***** Material for the task *****
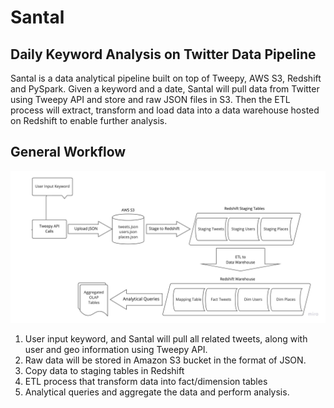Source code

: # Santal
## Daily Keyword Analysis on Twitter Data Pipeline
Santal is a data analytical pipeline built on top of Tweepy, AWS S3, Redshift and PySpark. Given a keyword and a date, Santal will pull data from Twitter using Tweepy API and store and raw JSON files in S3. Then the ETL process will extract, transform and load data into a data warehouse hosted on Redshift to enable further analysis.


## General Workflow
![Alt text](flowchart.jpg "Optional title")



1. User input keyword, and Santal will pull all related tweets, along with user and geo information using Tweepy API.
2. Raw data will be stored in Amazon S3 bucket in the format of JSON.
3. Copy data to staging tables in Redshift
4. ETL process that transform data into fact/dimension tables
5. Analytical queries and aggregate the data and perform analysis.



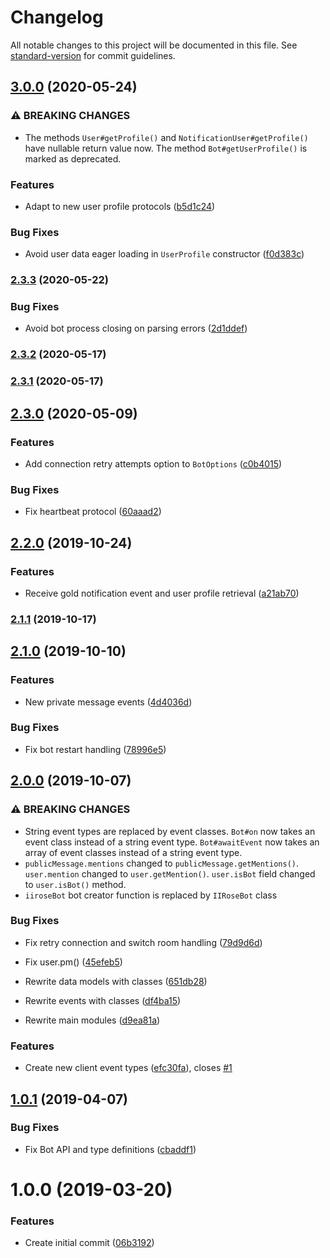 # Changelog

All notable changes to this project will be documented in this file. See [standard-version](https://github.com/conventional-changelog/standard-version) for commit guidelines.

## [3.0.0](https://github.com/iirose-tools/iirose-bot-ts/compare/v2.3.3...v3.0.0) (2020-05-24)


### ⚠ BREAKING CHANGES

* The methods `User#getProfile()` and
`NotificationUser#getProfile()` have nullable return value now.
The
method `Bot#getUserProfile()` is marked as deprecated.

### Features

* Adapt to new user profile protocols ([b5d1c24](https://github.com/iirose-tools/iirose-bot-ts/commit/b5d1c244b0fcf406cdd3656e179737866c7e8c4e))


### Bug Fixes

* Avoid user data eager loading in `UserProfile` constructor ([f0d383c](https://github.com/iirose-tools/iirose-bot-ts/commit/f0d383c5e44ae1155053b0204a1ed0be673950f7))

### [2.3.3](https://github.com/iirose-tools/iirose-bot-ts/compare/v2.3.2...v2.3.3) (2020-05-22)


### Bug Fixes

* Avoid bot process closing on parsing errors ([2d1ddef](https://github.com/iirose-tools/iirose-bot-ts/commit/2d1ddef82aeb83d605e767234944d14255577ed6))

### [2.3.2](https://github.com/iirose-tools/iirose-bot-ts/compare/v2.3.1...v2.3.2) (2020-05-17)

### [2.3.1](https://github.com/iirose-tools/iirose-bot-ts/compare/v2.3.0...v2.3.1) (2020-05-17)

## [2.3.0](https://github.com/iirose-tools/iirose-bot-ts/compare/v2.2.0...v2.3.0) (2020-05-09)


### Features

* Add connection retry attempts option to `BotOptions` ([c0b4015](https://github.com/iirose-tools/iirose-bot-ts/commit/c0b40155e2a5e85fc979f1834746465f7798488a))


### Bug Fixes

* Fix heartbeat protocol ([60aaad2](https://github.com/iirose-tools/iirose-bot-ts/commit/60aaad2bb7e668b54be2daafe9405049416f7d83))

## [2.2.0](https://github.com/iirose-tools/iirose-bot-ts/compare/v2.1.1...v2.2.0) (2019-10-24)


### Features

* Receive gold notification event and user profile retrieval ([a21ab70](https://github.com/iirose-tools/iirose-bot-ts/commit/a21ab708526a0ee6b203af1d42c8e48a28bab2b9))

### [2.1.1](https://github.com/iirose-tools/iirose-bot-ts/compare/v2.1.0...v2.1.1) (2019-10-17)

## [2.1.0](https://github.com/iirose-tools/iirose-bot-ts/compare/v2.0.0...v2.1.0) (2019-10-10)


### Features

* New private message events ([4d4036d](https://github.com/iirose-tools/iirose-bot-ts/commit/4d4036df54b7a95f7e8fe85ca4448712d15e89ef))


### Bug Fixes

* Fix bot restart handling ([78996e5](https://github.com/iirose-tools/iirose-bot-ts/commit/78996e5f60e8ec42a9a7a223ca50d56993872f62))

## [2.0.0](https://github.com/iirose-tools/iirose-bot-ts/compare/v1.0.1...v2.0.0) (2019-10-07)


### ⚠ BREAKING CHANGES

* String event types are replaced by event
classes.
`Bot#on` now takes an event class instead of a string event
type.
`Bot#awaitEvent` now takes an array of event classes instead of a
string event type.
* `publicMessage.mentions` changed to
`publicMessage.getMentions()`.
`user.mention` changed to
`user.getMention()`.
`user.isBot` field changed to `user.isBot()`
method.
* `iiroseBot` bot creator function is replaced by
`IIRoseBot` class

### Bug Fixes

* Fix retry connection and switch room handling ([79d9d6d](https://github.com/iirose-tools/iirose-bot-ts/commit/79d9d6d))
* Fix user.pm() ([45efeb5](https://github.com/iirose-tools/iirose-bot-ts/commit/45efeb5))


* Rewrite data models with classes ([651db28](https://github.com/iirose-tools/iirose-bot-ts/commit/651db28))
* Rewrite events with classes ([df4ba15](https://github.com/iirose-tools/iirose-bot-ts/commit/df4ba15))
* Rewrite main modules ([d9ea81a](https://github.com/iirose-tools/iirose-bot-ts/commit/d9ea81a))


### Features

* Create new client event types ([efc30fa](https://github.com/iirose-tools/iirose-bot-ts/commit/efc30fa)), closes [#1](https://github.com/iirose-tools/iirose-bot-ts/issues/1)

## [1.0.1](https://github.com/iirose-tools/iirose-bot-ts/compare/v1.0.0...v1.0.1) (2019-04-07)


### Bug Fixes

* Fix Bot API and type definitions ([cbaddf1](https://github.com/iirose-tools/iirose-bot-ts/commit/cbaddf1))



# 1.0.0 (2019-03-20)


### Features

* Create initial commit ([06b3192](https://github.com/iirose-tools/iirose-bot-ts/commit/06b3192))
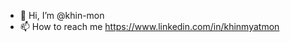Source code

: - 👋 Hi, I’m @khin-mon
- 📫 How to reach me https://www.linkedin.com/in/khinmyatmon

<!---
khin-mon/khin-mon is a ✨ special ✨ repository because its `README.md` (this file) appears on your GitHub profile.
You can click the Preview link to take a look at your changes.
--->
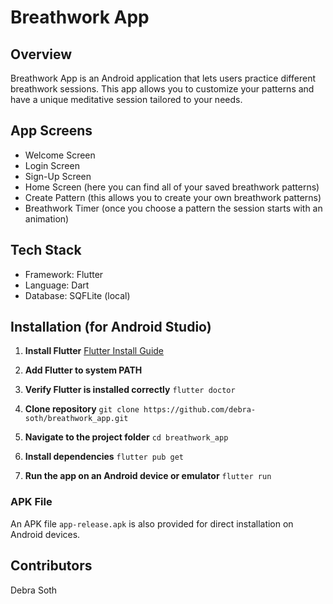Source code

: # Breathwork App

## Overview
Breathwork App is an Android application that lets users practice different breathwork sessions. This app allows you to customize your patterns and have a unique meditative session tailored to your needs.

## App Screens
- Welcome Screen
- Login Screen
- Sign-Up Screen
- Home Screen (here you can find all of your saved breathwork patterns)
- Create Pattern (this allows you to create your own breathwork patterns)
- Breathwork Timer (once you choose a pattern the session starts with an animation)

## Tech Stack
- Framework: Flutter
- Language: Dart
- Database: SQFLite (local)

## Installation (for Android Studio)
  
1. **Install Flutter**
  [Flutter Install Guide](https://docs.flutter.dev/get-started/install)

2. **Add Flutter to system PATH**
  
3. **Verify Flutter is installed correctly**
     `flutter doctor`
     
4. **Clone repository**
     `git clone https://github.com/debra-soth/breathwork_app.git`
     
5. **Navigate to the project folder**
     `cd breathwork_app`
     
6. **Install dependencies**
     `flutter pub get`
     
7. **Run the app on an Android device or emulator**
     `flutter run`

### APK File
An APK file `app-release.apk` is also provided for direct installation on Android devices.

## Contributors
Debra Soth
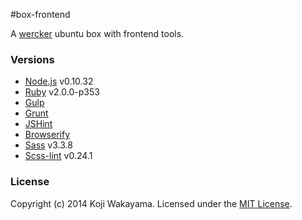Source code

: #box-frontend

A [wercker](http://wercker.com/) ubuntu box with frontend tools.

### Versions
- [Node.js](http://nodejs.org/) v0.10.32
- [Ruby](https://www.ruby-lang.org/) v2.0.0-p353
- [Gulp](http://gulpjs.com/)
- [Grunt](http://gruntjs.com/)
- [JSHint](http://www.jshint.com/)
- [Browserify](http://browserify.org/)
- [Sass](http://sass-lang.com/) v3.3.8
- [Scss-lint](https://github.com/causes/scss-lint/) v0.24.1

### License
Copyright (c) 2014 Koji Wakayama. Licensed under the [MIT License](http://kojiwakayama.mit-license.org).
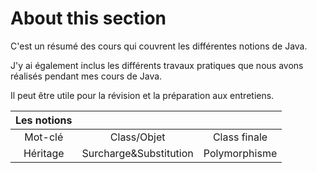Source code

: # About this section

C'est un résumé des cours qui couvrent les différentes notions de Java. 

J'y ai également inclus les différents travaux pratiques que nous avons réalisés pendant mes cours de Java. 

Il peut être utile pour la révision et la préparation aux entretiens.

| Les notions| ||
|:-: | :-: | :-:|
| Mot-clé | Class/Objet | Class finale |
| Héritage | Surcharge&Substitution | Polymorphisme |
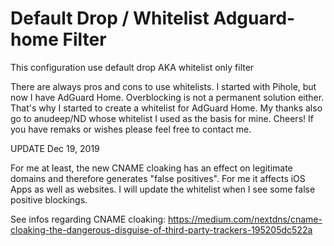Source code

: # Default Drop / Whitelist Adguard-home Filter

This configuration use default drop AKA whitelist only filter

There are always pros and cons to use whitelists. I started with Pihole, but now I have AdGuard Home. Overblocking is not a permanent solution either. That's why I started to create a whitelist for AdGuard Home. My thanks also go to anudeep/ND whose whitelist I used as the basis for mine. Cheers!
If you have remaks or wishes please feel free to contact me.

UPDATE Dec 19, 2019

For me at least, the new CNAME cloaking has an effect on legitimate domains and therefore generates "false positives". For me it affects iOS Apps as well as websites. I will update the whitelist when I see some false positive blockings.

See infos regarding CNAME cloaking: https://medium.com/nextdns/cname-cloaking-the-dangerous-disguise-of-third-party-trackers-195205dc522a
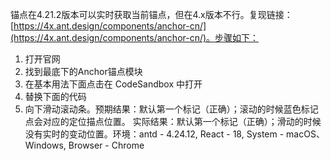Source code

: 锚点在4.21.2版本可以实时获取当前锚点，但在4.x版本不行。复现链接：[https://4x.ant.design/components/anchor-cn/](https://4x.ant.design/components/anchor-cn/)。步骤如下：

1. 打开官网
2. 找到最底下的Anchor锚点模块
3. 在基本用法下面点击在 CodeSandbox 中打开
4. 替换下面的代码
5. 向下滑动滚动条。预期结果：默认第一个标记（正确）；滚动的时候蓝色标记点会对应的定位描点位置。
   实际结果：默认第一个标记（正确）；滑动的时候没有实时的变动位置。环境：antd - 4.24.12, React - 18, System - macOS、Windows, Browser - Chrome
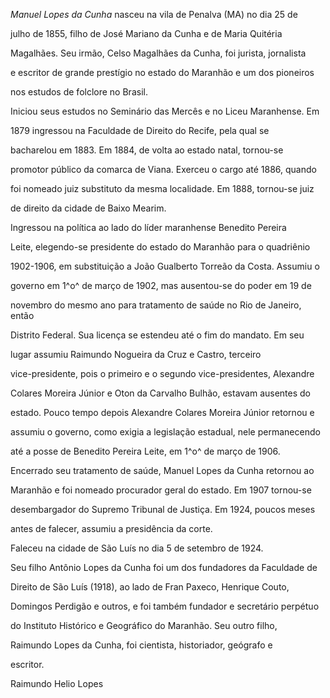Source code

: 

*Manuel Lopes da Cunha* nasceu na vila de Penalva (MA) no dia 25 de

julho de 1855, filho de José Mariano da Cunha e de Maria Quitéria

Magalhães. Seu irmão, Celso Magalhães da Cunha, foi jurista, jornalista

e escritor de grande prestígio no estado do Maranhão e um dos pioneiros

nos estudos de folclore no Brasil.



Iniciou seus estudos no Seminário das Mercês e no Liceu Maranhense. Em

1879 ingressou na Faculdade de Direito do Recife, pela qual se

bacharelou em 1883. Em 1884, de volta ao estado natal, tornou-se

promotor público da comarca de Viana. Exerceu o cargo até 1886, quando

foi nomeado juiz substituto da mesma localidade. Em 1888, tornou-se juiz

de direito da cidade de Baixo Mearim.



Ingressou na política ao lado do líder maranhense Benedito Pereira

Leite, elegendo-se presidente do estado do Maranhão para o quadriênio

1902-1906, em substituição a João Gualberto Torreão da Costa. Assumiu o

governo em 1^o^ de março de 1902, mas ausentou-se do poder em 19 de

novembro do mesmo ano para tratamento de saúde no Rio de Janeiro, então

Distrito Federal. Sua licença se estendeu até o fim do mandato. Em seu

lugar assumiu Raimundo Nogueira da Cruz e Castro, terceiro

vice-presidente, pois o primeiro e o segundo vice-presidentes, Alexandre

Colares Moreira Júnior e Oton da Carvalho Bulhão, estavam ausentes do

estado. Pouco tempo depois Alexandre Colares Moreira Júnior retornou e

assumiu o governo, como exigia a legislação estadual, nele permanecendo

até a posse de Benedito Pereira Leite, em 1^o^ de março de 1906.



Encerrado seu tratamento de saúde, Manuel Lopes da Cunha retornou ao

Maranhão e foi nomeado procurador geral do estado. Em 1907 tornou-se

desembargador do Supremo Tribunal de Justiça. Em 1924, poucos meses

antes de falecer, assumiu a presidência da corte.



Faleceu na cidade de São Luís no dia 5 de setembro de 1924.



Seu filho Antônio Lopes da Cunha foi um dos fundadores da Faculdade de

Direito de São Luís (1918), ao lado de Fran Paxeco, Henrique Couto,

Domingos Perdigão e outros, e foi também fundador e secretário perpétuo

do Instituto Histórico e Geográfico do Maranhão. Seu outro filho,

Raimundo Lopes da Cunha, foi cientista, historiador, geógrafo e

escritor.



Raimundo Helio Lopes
*****
**Activity**. Copy the lines of the data above exactly as written, beginning with the line containing "e escritor de" and ending with the line containing "bacharelou em 1883.", and leave out all other lines.

**Solution to this problem**.
e escritor de grande prestígio no estado do Maranhão e um dos pioneiros

nos estudos de folclore no Brasil.



Iniciou seus estudos no Seminário das Mercês e no Liceu Maranhense. Em

1879 ingressou na Faculdade de Direito do Recife, pela qual se

bacharelou em 1883. Em 1884, de volta ao estado natal, tornou-se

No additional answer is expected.